- ASSIGNED TASK: Extract only the lines running from the top of the entries to the line that holds "I arrived at". Include that line and omit the pictures.

Plain-text document sources:
"""

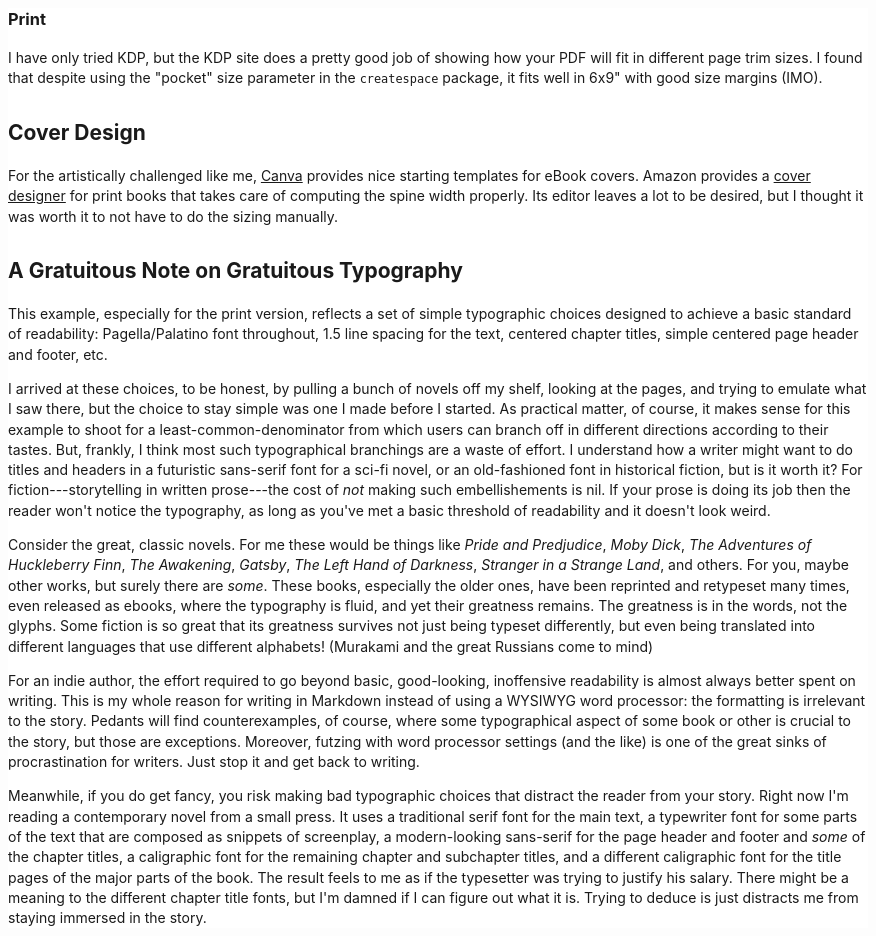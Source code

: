 ### Print

I have only tried KDP, but the KDP site does a pretty good job of showing how your PDF will fit in different page trim sizes.  I found that despite using the "pocket" size parameter in the `createspace` package, it fits well in 6x9\" with good size margins (IMO). 

Cover Design
------------

For the artistically challenged like me, [Canva](https://canva.com) provides nice starting templates for eBook covers.  Amazon provides a [cover designer](https://kdp.amazon.com/en_US/help/topic/G201113520) for print books that takes care of computing the spine width properly.  Its editor leaves a lot to be desired, but I thought it was worth it to not have to do the sizing manually.


A Gratuitous Note on Gratuitous Typography
---------------------------------------------

This example, especially for the print version, reflects a set of simple typographic choices designed to achieve a basic standard of readability: Pagella/Palatino font throughout, 1.5 line spacing for the text, centered chapter titles, simple centered page header and footer, etc. 

I arrived at these choices, to be honest, by pulling a bunch of novels off my shelf, looking at the pages, and trying to emulate what I saw there, but the choice to stay simple was one I made before I started.  As practical matter, of course, it makes sense for this example to shoot for a least-common-denominator from which users can branch off in different directions according to their tastes.  But, frankly, I think most such typographical branchings are a waste of effort.  I understand how a writer might want to do titles and headers in a futuristic sans-serif font for a sci-fi novel, or an old-fashioned font in historical fiction, but is it worth it?  For fiction---storytelling in written prose---the cost of _not_ making such embellishements is nil.  If your prose is doing its job then the reader won't notice the typography, as long as you've met a basic threshold of readability and it doesn't look weird.

Consider the great, classic novels. For me these would be things like _Pride and Predjudice_, _Moby Dick_, _The Adventures of Huckleberry Finn_, _The Awakening_, _Gatsby_, _The Left Hand of Darkness_, _Stranger in a Strange Land_, and others.  For you, maybe other works, but surely there are _some_.  These books, especially the older ones, have been reprinted and retypeset many times, even released as ebooks, where the typography is fluid, and yet their greatness remains.  The greatness is in the words, not the glyphs.  Some fiction is so great that its greatness survives not just being typeset differently, but even being translated into different languages that use different alphabets!  (Murakami and the great Russians come to mind)

For an indie author, the effort required to go beyond basic, good-looking, inoffensive readability is almost always better spent on writing.  This is my whole reason for writing in Markdown instead of using a WYSIWYG word processor: the formatting is irrelevant to the story. Pedants will find counterexamples, of course, where some typographical aspect of some book or other is crucial to the story, but those are exceptions.  Moreover, futzing with word processor settings (and the like) is one of the great sinks of procrastination for writers.  Just stop it and get back to writing.  

Meanwhile, if you do get fancy, you risk making bad typographic choices that distract the reader from your story.  Right now I'm reading a contemporary novel from a small press. It uses a traditional serif font for the main text, a typewriter font for some parts of the text that are composed as snippets of screenplay, a modern-looking sans-serif for the page header and footer and _some_ of the chapter titles, a caligraphic font for the remaining chapter and subchapter titles, and a different caligraphic font for the title pages of the major parts of the book.  The result feels to me as if the typesetter was trying to justify his salary.  There might be a meaning to the different chapter title fonts, but I'm damned if I can figure out what it is. Trying to deduce is just distracts me from staying immersed in the story.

"""

- ANSWER SECTION:
Source code

: ### Print

I have only tried KDP, but the KDP site does a pretty good job of showing how your PDF will fit in different page trim sizes.  I found that despite using the "pocket" size parameter in the `createspace` package, it fits well in 6x9\" with good size margins (IMO). 

Cover Design
------------

For the artistically challenged like me, [Canva](https://canva.com) provides nice starting templates for eBook covers.  Amazon provides a [cover designer](https://kdp.amazon.com/en_US/help/topic/G201113520) for print books that takes care of computing the spine width properly.  Its editor leaves a lot to be desired, but I thought it was worth it to not have to do the sizing manually.


A Gratuitous Note on Gratuitous Typography
---------------------------------------------

This example, especially for the print version, reflects a set of simple typographic choices designed to achieve a basic standard of readability: Pagella/Palatino font throughout, 1.5 line spacing for the text, centered chapter titles, simple centered page header and footer, etc. 

I arrived at these choices, to be honest, by pulling a bunch of novels off my shelf, looking at the pages, and trying to emulate what I saw there, but the choice to stay simple was one I made before I started.  As practical matter, of course, it makes sense for this example to shoot for a least-common-denominator from which users can branch off in different directions according to their tastes.  But, frankly, I think most such typographical branchings are a waste of effort.  I understand how a writer might want to do titles and headers in a futuristic sans-serif font for a sci-fi novel, or an old-fashioned font in historical fiction, but is it worth it?  For fiction---storytelling in written prose---the cost of _not_ making such embellishements is nil.  If your prose is doing its job then the reader won't notice the typography, as long as you've met a basic threshold of readability and it doesn't look weird.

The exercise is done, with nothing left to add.